Taken and adapted from, “The Return of Prayers.”
Written by Thomas Goodwin, Puritan
Edited for dynamic thought and sense
…you let God speak to you in vain, because you are not listening to what he has to tell you. If two men are walking along, and if one has spoken what’s on his mind but ignores the other man’s answers, he greatly insults the man.
Now if you want to study God’s dealings with us, do so by comparing our prayers with his answers; that is, by our speaking to God in prayer, and his speaking to us by way of answers. Why? Because in essence, these dialogues between us and him comprise the greater part of our walk with God. It is said of Samuel’s prophecy, “that not a word of it fell to the ground,” 1 Sam.3:19; and so it may be said of our prayers; and so it ought to be of God’s answers as well; not a word of them should fall to the ground.
Now in 1 Kings, 8:56, it is said,”there hath not failed one word of all his good promises.” Solomon had observed this by painstaking survey, and by making comparisons of all which God had spoken and done for them, and he found not one promise unfulfilled.
And so Solomon brings these exact words here for a very specific purpose: to confirm their faith in this, that no prayers would fail, if grounded on a promise.

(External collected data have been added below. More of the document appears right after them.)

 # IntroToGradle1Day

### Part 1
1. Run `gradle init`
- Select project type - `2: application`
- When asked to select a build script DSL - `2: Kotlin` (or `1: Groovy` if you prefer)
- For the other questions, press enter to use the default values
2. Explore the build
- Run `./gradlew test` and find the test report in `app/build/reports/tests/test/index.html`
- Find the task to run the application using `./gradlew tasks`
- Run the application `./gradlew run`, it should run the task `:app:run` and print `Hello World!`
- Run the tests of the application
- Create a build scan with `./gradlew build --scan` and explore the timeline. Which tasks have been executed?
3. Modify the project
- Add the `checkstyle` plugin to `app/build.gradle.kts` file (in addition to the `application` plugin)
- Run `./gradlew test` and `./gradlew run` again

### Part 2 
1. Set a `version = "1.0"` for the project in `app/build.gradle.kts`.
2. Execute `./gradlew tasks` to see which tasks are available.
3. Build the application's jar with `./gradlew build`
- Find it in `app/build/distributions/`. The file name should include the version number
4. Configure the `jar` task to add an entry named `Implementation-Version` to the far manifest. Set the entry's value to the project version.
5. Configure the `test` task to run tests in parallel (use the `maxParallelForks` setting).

This was done to encourage others, and to even encourage his own heart to diligence. And it was also done as a motive for God to hear him; for in verse 59, he infers,”Let my words be nigh thee,” seeing you always thus perform your good word unto your people. Yes, if you don’t listen, you will provoke the Lord to not answer at all; he will forbear to answer, because he sees that talking to you will be in complete vain.
When a man is talking to someone that’s not listening, he will cease to talk, and completely leave off communicating, and so will God.